Superficial Ewing's sarcoma family of tumors: a clinicopathological study with differential diagnoses

Background: Superficial/cutaneous Ewing’s sarcoma family of tumors (ESFT) are rare and have a relatively favorable prognosis compared with deep-seated tumors. The aim of the present study is to describe the clinicopathological characteristics of six genetically confirmed ESFT presenting a superficial location. Methods: Clinical data, radiology, histopathology, immunohistochemistry, molecular study [reverse transcriptase-polymerase chain reaction (RT-PCR)/fluorescence in situ hybridization], treatment and follow-up data were retrieved.
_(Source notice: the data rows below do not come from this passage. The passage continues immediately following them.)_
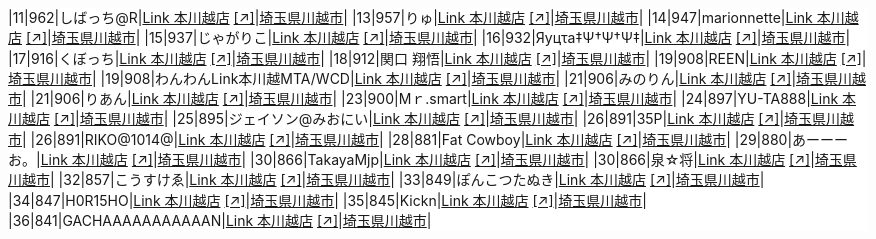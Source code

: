 |11|962|<span class="rank-name-pd">しばっち@R</span>|<a href="/darts/rank/shops/49399.html">Link 本川越店</a> <a href="https://vs.phoenixdarts.com/jp/shop/shopDetailInfo/s_49399?s_seq=49399">[↗]</a>|<a href="/darts/rank/埼玉県/川越市">埼玉県川越市</a>|
|13|957|<span class="rank-name-pd">りゅ</span>|<a href="/darts/rank/shops/49399.html">Link 本川越店</a> <a href="https://vs.phoenixdarts.com/jp/shop/shopDetailInfo/s_49399?s_seq=49399">[↗]</a>|<a href="/darts/rank/埼玉県/川越市">埼玉県川越市</a>|
|14|947|<span class="rank-name-pd">marionnette</span>|<a href="/darts/rank/shops/49399.html">Link 本川越店</a> <a href="https://vs.phoenixdarts.com/jp/shop/shopDetailInfo/s_49399?s_seq=49399">[↗]</a>|<a href="/darts/rank/埼玉県/川越市">埼玉県川越市</a>|
|15|937|<span class="rank-name-pd">じゃがりこ</span>|<a href="/darts/rank/shops/49399.html">Link 本川越店</a> <a href="https://vs.phoenixdarts.com/jp/shop/shopDetailInfo/s_49399?s_seq=49399">[↗]</a>|<a href="/darts/rank/埼玉県/川越市">埼玉県川越市</a>|
|16|932|<span class="rank-name-pd">Яуцτа‡Ψ†Ψ†Ψ‡</span>|<a href="/darts/rank/shops/49399.html">Link 本川越店</a> <a href="https://vs.phoenixdarts.com/jp/shop/shopDetailInfo/s_49399?s_seq=49399">[↗]</a>|<a href="/darts/rank/埼玉県/川越市">埼玉県川越市</a>|
|17|916|<span class="rank-name-pd">くぼっち</span>|<a href="/darts/rank/shops/49399.html">Link 本川越店</a> <a href="https://vs.phoenixdarts.com/jp/shop/shopDetailInfo/s_49399?s_seq=49399">[↗]</a>|<a href="/darts/rank/埼玉県/川越市">埼玉県川越市</a>|
|18|912|<span class="rank-name-pd"><span class="pro-icon-pd"></span>関口 翔悟</span>|<a href="/darts/rank/shops/49399.html">Link 本川越店</a> <a href="https://vs.phoenixdarts.com/jp/shop/shopDetailInfo/s_49399?s_seq=49399">[↗]</a>|<a href="/darts/rank/埼玉県/川越市">埼玉県川越市</a>|
|19|908|<span class="rank-name-pd">REEN</span>|<a href="/darts/rank/shops/49399.html">Link 本川越店</a> <a href="https://vs.phoenixdarts.com/jp/shop/shopDetailInfo/s_49399?s_seq=49399">[↗]</a>|<a href="/darts/rank/埼玉県/川越市">埼玉県川越市</a>|
|19|908|<span class="rank-name-pd">わんわんLink本川越MTA/WCD</span>|<a href="/darts/rank/shops/49399.html">Link 本川越店</a> <a href="https://vs.phoenixdarts.com/jp/shop/shopDetailInfo/s_49399?s_seq=49399">[↗]</a>|<a href="/darts/rank/埼玉県/川越市">埼玉県川越市</a>|
|21|906|<span class="rank-name-pd">みのりん</span>|<a href="/darts/rank/shops/49399.html">Link 本川越店</a> <a href="https://vs.phoenixdarts.com/jp/shop/shopDetailInfo/s_49399?s_seq=49399">[↗]</a>|<a href="/darts/rank/埼玉県/川越市">埼玉県川越市</a>|
|21|906|<span class="rank-name-pd">りあん</span>|<a href="/darts/rank/shops/49399.html">Link 本川越店</a> <a href="https://vs.phoenixdarts.com/jp/shop/shopDetailInfo/s_49399?s_seq=49399">[↗]</a>|<a href="/darts/rank/埼玉県/川越市">埼玉県川越市</a>|
|23|900|<span class="rank-name-pd">Mｒ.smart</span>|<a href="/darts/rank/shops/49399.html">Link 本川越店</a> <a href="https://vs.phoenixdarts.com/jp/shop/shopDetailInfo/s_49399?s_seq=49399">[↗]</a>|<a href="/darts/rank/埼玉県/川越市">埼玉県川越市</a>|
|24|897|<span class="rank-name-pd">YU-TA888</span>|<a href="/darts/rank/shops/49399.html">Link 本川越店</a> <a href="https://vs.phoenixdarts.com/jp/shop/shopDetailInfo/s_49399?s_seq=49399">[↗]</a>|<a href="/darts/rank/埼玉県/川越市">埼玉県川越市</a>|
|25|895|<span class="rank-name-pd">ジェイソン@みおにい</span>|<a href="/darts/rank/shops/49399.html">Link 本川越店</a> <a href="https://vs.phoenixdarts.com/jp/shop/shopDetailInfo/s_49399?s_seq=49399">[↗]</a>|<a href="/darts/rank/埼玉県/川越市">埼玉県川越市</a>|
|26|891|<span class="rank-name-pd">35P</span>|<a href="/darts/rank/shops/49399.html">Link 本川越店</a> <a href="https://vs.phoenixdarts.com/jp/shop/shopDetailInfo/s_49399?s_seq=49399">[↗]</a>|<a href="/darts/rank/埼玉県/川越市">埼玉県川越市</a>|
|26|891|<span class="rank-name-pd">RIKO@1014@</span>|<a href="/darts/rank/shops/49399.html">Link 本川越店</a> <a href="https://vs.phoenixdarts.com/jp/shop/shopDetailInfo/s_49399?s_seq=49399">[↗]</a>|<a href="/darts/rank/埼玉県/川越市">埼玉県川越市</a>|
|28|881|<span class="rank-name-pd">Fat Cowboy</span>|<a href="/darts/rank/shops/49399.html">Link 本川越店</a> <a href="https://vs.phoenixdarts.com/jp/shop/shopDetailInfo/s_49399?s_seq=49399">[↗]</a>|<a href="/darts/rank/埼玉県/川越市">埼玉県川越市</a>|
|29|880|<span class="rank-name-pd">あーーーお。</span>|<a href="/darts/rank/shops/49399.html">Link 本川越店</a> <a href="https://vs.phoenixdarts.com/jp/shop/shopDetailInfo/s_49399?s_seq=49399">[↗]</a>|<a href="/darts/rank/埼玉県/川越市">埼玉県川越市</a>|
|30|866|<span class="rank-name-pd">TakayaMjp</span>|<a href="/darts/rank/shops/49399.html">Link 本川越店</a> <a href="https://vs.phoenixdarts.com/jp/shop/shopDetailInfo/s_49399?s_seq=49399">[↗]</a>|<a href="/darts/rank/埼玉県/川越市">埼玉県川越市</a>|
|30|866|<span class="rank-name-pd">泉☆将</span>|<a href="/darts/rank/shops/49399.html">Link 本川越店</a> <a href="https://vs.phoenixdarts.com/jp/shop/shopDetailInfo/s_49399?s_seq=49399">[↗]</a>|<a href="/darts/rank/埼玉県/川越市">埼玉県川越市</a>|
|32|857|<span class="rank-name-pd">こうすけゑ</span>|<a href="/darts/rank/shops/49399.html">Link 本川越店</a> <a href="https://vs.phoenixdarts.com/jp/shop/shopDetailInfo/s_49399?s_seq=49399">[↗]</a>|<a href="/darts/rank/埼玉県/川越市">埼玉県川越市</a>|
|33|849|<span class="rank-name-pd">ぽんこつたぬき</span>|<a href="/darts/rank/shops/49399.html">Link 本川越店</a> <a href="https://vs.phoenixdarts.com/jp/shop/shopDetailInfo/s_49399?s_seq=49399">[↗]</a>|<a href="/darts/rank/埼玉県/川越市">埼玉県川越市</a>|
|34|847|<span class="rank-name-pd">H0R15HO</span>|<a href="/darts/rank/shops/49399.html">Link 本川越店</a> <a href="https://vs.phoenixdarts.com/jp/shop/shopDetailInfo/s_49399?s_seq=49399">[↗]</a>|<a href="/darts/rank/埼玉県/川越市">埼玉県川越市</a>|
|35|845|<span class="rank-name-pd">Kickn</span>|<a href="/darts/rank/shops/49399.html">Link 本川越店</a> <a href="https://vs.phoenixdarts.com/jp/shop/shopDetailInfo/s_49399?s_seq=49399">[↗]</a>|<a href="/darts/rank/埼玉県/川越市">埼玉県川越市</a>|
|36|841|<span class="rank-name-pd">GACHAAAAAAAAAAAN</span>|<a href="/darts/rank/shops/49399.html">Link 本川越店</a> <a href="https://vs.phoenixdarts.com/jp/shop/shopDetailInfo/s_49399?s_seq=49399">[↗]</a>|<a href="/darts/rank/埼玉県/川越市">埼玉県川越市</a>|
Results: Locations included fingers (2), back (1), neck (1), thigh (1) and subcutaneous breast (1). Two tumors showed conventional morphology, one consisted of primitive neuroectodermal tumor and three tumors showed atypical vascular morphology with hemosiderin deposition and pigmentation. All cases showed CD99, FLI-1, HNK-1 and CAV-1 positivity. RT-PCR revealed the EWS/Fli1 gene fusion in all cases. Treatment was by wide excision in all cases; one received chemotherapy (CT) and one CT and radiotherapy. Available follow-up revealed the following: two patients with metastasis and death at 5 months and 2 years and one local recurrence at 18 years. Conclusions: Superficial ESFT appears to have a relatively favorable prognosis but further studies with additional series, a larger number of cases and more extensive follow-up are necessary to confirm this statement.